El gobierno de Irán reaccionó con fuertes críticas a la decisión de Argentina de declarar como “organización terrorista” a la Guardia Revolucionaria Islámica, en un contexto internacional atravesado por tensiones militares y creciente polarización geopolítica.
A través de un comunicado de su Ministerio de Relaciones Exteriores, difundido por su embajada en Uruguay, el régimen calificó la medida impulsada por la administración de Javier Milei como “ilegal”, “injustificada” y “una ofensa imperdonable” para el pueblo iraní.
El texto no solo expresa rechazo, sino que incluye una advertencia directa: según Teherán, la decisión “genera responsabilidad internacional para el Estado argentino”, en línea con el tono habitual que adopta frente a sanciones o decisiones de otros países.
La respuesta iraní llega luego de que el Gobierno nacional formalizara la inclusión de la Guardia Revolucionaria en el Registro Público de Personas y Entidades vinculadas a Actos de Terrorismo (RePET). Esta medida habilita sanciones económicas, congelamiento de activos y restricciones operativas contra la organización.
Desde la Casa Rosada fundamentaron la decisión en base a antecedentes judiciales y trabajos de inteligencia. En ese sentido, sostuvieron que los atentados contra la Embajada de Israel en 1992 y la AMIA en 1994 fueron planificados y ejecutados con participación de altos funcionarios del régimen iraní.
Ambos ataques, considerados los más graves en la historia argentina, dejaron más de 100 víctimas fatales y cientos de heridos, además de derivar en pedidos de captura internacional contra ex funcionarios iraníes.
Sin embargo, el comunicado de Irán evita referirse a estos hechos. No menciona ni la AMIA ni la Embajada de Israel, manteniendo la postura histórica de negar cualquier vinculación con los atentados.

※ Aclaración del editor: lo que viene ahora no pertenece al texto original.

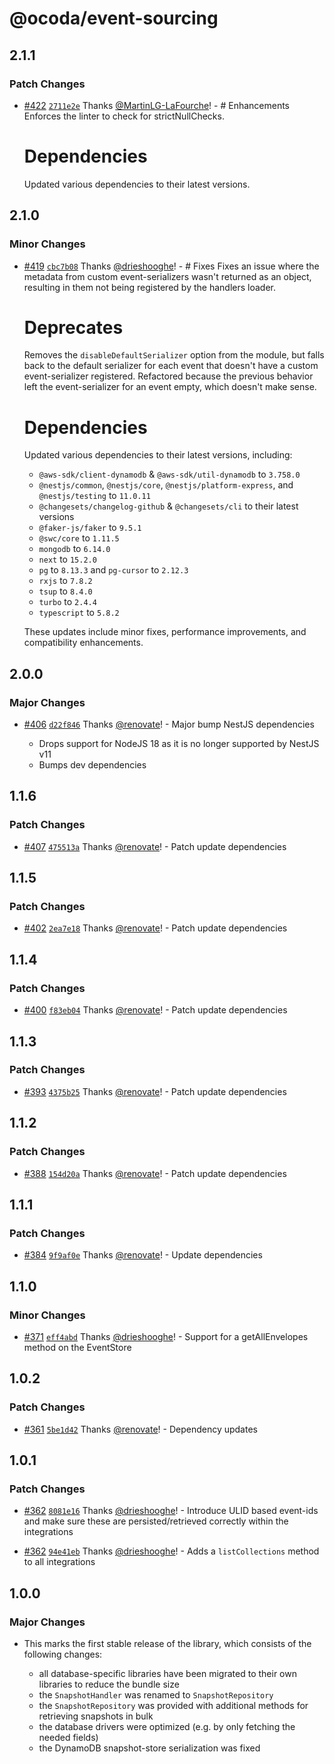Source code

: # @ocoda/event-sourcing

## 2.1.1

### Patch Changes

- [#422](https://github.com/ocoda/event-sourcing/pull/422) [`2711e2e`](https://github.com/ocoda/event-sourcing/commit/2711e2e3d26b1ee5ea76e6c0922e92f86ef74a4b) Thanks [@MartinLG-LaFourche](https://github.com/MartinLG-LaFourche)! - # Enhancements
  Enforces the linter to check for strictNullChecks.

  # Dependencies

  Updated various dependencies to their latest versions.

## 2.1.0

### Minor Changes

- [#419](https://github.com/ocoda/event-sourcing/pull/419) [`cbc7b08`](https://github.com/ocoda/event-sourcing/commit/cbc7b082555cb0855cd26965020b152c679e6e47) Thanks [@drieshooghe](https://github.com/drieshooghe)! - # Fixes
  Fixes an issue where the metadata from custom event-serializers wasn't returned as an object, resulting in them not being registered by the handlers loader.

  # Deprecates

  Removes the `disableDefaultSerializer` option from the module, but falls back to the default serializer for each event that doesn't have a custom event-serializer registered. Refactored because the previous behavior left the event-serializer for an event empty, which doesn't make sense.

  # Dependencies

  Updated various dependencies to their latest versions, including:

  - `@aws-sdk/client-dynamodb` & `@aws-sdk/util-dynamodb` to `3.758.0`
  - `@nestjs/common`, `@nestjs/core`, `@nestjs/platform-express`, and `@nestjs/testing` to `11.0.11`
  - `@changesets/changelog-github` & `@changesets/cli` to their latest versions
  - `@faker-js/faker` to `9.5.1`
  - `@swc/core` to `1.11.5`
  - `mongodb` to `6.14.0`
  - `next` to `15.2.0`
  - `pg` to `8.13.3` and `pg-cursor` to `2.12.3`
  - `rxjs` to `7.8.2`
  - `tsup` to `8.4.0`
  - `turbo` to `2.4.4`
  - `typescript` to `5.8.2`

  These updates include minor fixes, performance improvements, and compatibility enhancements.

## 2.0.0

### Major Changes

- [#406](https://github.com/ocoda/event-sourcing/pull/406) [`d22f846`](https://github.com/ocoda/event-sourcing/commit/d22f8463febe06e43282a10c6fcafdd43a9877e7) Thanks [@renovate](https://github.com/apps/renovate)! - Major bump NestJS dependencies

  - Drops support for NodeJS 18 as it is no longer supported by NestJS v11
  - Bumps dev dependencies

## 1.1.6

### Patch Changes

- [#407](https://github.com/ocoda/event-sourcing/pull/407) [`475513a`](https://github.com/ocoda/event-sourcing/commit/475513a6eaa92d3e8e8b2383f539a7518264fd5b) Thanks [@renovate](https://github.com/apps/renovate)! - Patch update dependencies

## 1.1.5

### Patch Changes

- [#402](https://github.com/ocoda/event-sourcing/pull/402) [`2ea7e18`](https://github.com/ocoda/event-sourcing/commit/2ea7e1849fe3ac4b623246b7662f0e6480be4594) Thanks [@renovate](https://github.com/apps/renovate)! - Patch update dependencies

## 1.1.4

### Patch Changes

- [#400](https://github.com/ocoda/event-sourcing/pull/400) [`f83eb04`](https://github.com/ocoda/event-sourcing/commit/f83eb045648f107282761f807d870f8844df2bd9) Thanks [@renovate](https://github.com/apps/renovate)! - Patch update dependencies

## 1.1.3

### Patch Changes

- [#393](https://github.com/ocoda/event-sourcing/pull/393) [`4375b25`](https://github.com/ocoda/event-sourcing/commit/4375b25ea95ec6dd954ae6f34d8e3797ebbefb36) Thanks [@renovate](https://github.com/apps/renovate)! - Patch update dependencies

## 1.1.2

### Patch Changes

- [#388](https://github.com/ocoda/event-sourcing/pull/388) [`154d20a`](https://github.com/ocoda/event-sourcing/commit/154d20ae3a4845e273c47d970c1b2f3f25daf1f0) Thanks [@renovate](https://github.com/apps/renovate)! - Patch update dependencies

## 1.1.1

### Patch Changes

- [#384](https://github.com/ocoda/event-sourcing/pull/384) [`9f9af0e`](https://github.com/ocoda/event-sourcing/commit/9f9af0e3bfa36239121886635013ca515f38b09f) Thanks [@renovate](https://github.com/apps/renovate)! - Update dependencies

## 1.1.0

### Minor Changes

- [#371](https://github.com/ocoda/event-sourcing/pull/371) [`eff4abd`](https://github.com/ocoda/event-sourcing/commit/eff4abda2b44a7fbcb1be7bccde7fc9267e7fded) Thanks [@drieshooghe](https://github.com/drieshooghe)! - Support for a getAllEnvelopes method on the EventStore

## 1.0.2

### Patch Changes

- [#361](https://github.com/ocoda/event-sourcing/pull/361) [`5be1d42`](https://github.com/ocoda/event-sourcing/commit/5be1d42d1eb0a19a252d2127b72a756b3cd701f6) Thanks [@renovate](https://github.com/apps/renovate)! - Dependency updates

## 1.0.1

### Patch Changes

- [#362](https://github.com/ocoda/event-sourcing/pull/362) [`8081e16`](https://github.com/ocoda/event-sourcing/commit/8081e16d3edcab21efa301a7e1261cfd062ab4e7) Thanks [@drieshooghe](https://github.com/drieshooghe)! - Introduce ULID based event-ids and make sure these are persisted/retrieved correctly within the integrations

- [#362](https://github.com/ocoda/event-sourcing/pull/362) [`94e41eb`](https://github.com/ocoda/event-sourcing/commit/94e41ebea9a5d3762d39db0a3afb664bc0d78010) Thanks [@drieshooghe](https://github.com/drieshooghe)! - Adds a `listCollections` method to all integrations

## 1.0.0

### Major Changes

- This marks the first stable release of the library, which consists of the following changes:

  - all database-specific libraries have been migrated to their own libraries to reduce the bundle size
  - the `SnapshotHandler` was renamed to `SnapshotRepository`
  - the `SnapshotRepository` was provided with additional methods for retrieving snapshots in bulk
  - the database drivers were optimized (e.g. by only fetching the needed fields)
  - the DynamoDB snapshot-store serialization was fixed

En cambio, el régimen iraní enmarca la decisión argentina dentro de una lógica geopolítica. Afirma que la medida fue tomada bajo la influencia de Estados Unidos e Israel, y la vincula con la actual ofensiva militar de esas potencias contra objetivos iraníes.
En esa línea, Teherán sostiene que la resolución argentina “viola principios del derecho internacional” y constituye una “injerencia en asuntos internos”, un argumento frecuente en su política exterior.
El tono del comunicado escala además hacia lo político, al señalar que el presidente argentino y su canciller, al alinearse con Washington y Tel Aviv, “se colocan del lado equivocado de la historia” y como “cómplices” de acciones contra Irán.
Al mismo tiempo, el régimen defendió a la Guardia Revolucionaria, a la que describió como una fuerza clave para la seguridad nacional y como uno de los principales actores en la lucha contra el terrorismo, especialmente contra ISIS.
Esta postura contrasta con el escenario internacional, donde distintos países han avanzado en sanciones contra esa estructura militar, a la que se vincula con financiamiento y apoyo a organizaciones armadas como Hezbollah.
En el caso argentino, la medida se enmarca en una política más amplia. El Gobierno ya había incluido en el RePET a Hamas, Hezbollah y la Fuerza Quds, reforzando su alineamiento con Estados Unidos e Israel en materia de seguridad internacional.
El trasfondo local también resulta clave: las investigaciones por los atentados de los años 90 continúan siendo un eje central en la política exterior argentina. En ese sentido, la inclusión de la Guardia Revolucionaria no solo tiene efectos operativos, sino también un fuerte valor simbólico al ratificar la postura del Estado sobre la responsabilidad iraní.
El cruce entre ambos países vuelve a evidenciar posiciones enfrentadas. Mientras Argentina sostiene su decisión en base a investigaciones judiciales y antecedentes históricos, Irán rechaza las acusaciones, evita responder sobre los hechos y recurre a una narrativa de confrontación.
En un escenario internacional marcado por conflictos y tensiones crecientes, el episodio anticipa un nuevo deterioro en la relación bilateral entre ambos países.